Tiber Island
- Andrew Ellicott's revision of L'Enfant's Plan showing Washington City Canal and Tiber Island (SW quadrant of the District of Columbia)
- Interactive map of Tiber Island

Geography
- Location: Potomac River, Washington, D.C.
- Coordinates: 38°53′10″N 77°01′30″W﻿ / ﻿38.88611°N 77.02500°W
- Total islands: 1

Administration
- United States

Demographics
- Population: 0

Additional information
- No longer exists. Today it is the southwest Quadrant of Washington, DC

= Tiber Island (Washington, D.C.) =

Former island in Washington, D.C., US

Tiber Island also known as The Island was a man-made island in Washington, D.C. formed when the Washington City Canal was dug to connect the stream beds of Tiber Creek and James Creek, creating an island out of an existing peninsula southwest of the Capitol.

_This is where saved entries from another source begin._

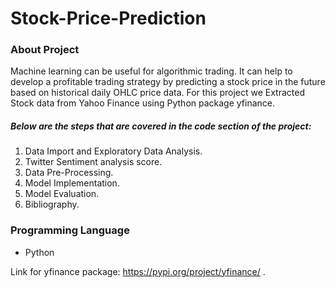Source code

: # Stock-Price-Prediction
### About Project
Machine learning can be useful for algorithmic trading. It can help to develop a profitable 
trading strategy by predicting a stock price in the future based on historical daily OHLC price 
data. For this project we Extracted Stock data from Yahoo Finance using Python package yfinance.

##### Below are the steps that are covered in the code section of the project:
1. Data Import and Exploratory Data Analysis.
2. Twitter Sentiment analysis score.
3. Data Pre-Processing.
4. Model Implementation.
5. Model Evaluation.
6. Bibliography.

### Programming Language
* Python 

Link for yfinance package:
https://pypi.org/project/yfinance/ .
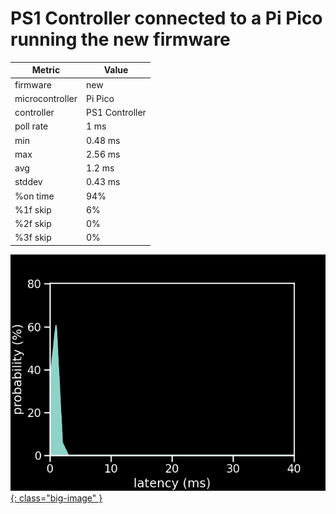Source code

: # PS1 Controller connected to a Pi Pico running the new firmware

| Metric          | Value          |
| --------------- | -------------- |
| firmware        | new            |
| microcontroller | Pi Pico        |
| controller      | PS1 Controller |
| poll rate       | 1 ms           |
| min             | 0.48 ms        |
| max             | 2.56 ms        |
| avg             | 1.2 ms         |
| stddev          | 0.43 ms        |
| %on time        | 94%            |
| %1f skip        | 6%             |
| %2f skip        | 0%             |
| %3f skip        | 0%             |

[![Graph](../../assets/images/results/ps1_santroller.png){: class="big-image" }](../../assets/images/results/ps1_santroller.png)
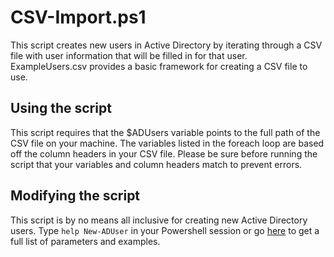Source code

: CSV-Import.ps1
========

This script creates new users in Active Directory by iterating through a CSV file with user information that will be filled in for that user. ExampleUsers.csv provides a basic framework for creating a CSV file to use.

Using the script
---
This script requires that the $ADUsers variable points to the full path of the CSV file on your machine. The variables listed in the foreach loop are based off the column headers in your CSV file. Please be sure before running the script that your variables and column headers match to prevent errors.

Modifying the script
---

This script is by no means all inclusive for creating new Active Directory users. Type `help New-ADUser` in your Powershell session or go [here](http://go.microsoft.com/fwlink/p/?linkid=291077) to get a full list of parameters and examples.
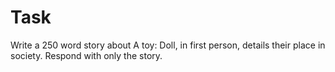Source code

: # Task
Write a 250 word story about A toy: Doll, in first person, details their place in society.
Respond with only the story.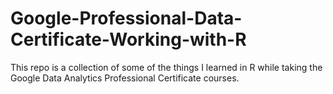 # Google-Professional-Data-Certificate-Working-with-R

This repo is a collection of some of the things I learned in R while taking the Google Data Analytics Professional Certificate courses. 
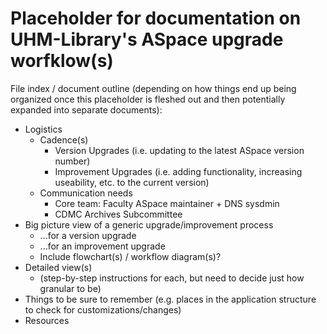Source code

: # Placeholder for documentation on UHM-Library's ASpace upgrade worfklow(s)

File index / document outline (depending on how things end up being organized once this placeholder is fleshed out and then potentially expanded into separate documents):

- Logistics
  - Cadence(s)
    - Version Upgrades (i.e. updating to the latest ASpace version number)
    - Improvement Upgrades (i.e. adding functionality, increasing useability, etc. to the current version)
  - Communication needs
    - Core team: Faculty ASpace maintainer + DNS sysdmin
    - CDMC Archives Subcommittee
- Big picture view of a generic upgrade/improvement process
  - ...for a version upgrade
  - ...for an improvement upgrade
  - Include flowchart(s) / workflow diagram(s)?
- Detailed view(s)
  - (step-by-step instructions for each, but need to decide just how granular to be)
- Things to be sure to remember (e.g. places in the application structure to check for customizations/changes)
- Resources
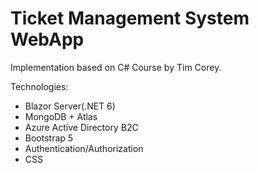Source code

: # Ticket Management System WebApp

Implementation based on C# Course by Tim Corey.

Technologies:
- Blazor Server(.NET 6)
- MongoDB + Atlas
- Azure Active Directory B2C
- Bootstrap 5
- Authentication/Authorization
- CSS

The canals have since been filled in, rejoining the island to the mainland. The Southwest Waterfront, Buzzard Point, National Mall, and L'Enfant Plaza areas were once on the island; at that time, their isolation from "the mainland" led to the area's colloquial nickname as "The Island."

The Tiber Island Cooperative Homes derive their name from the historic island.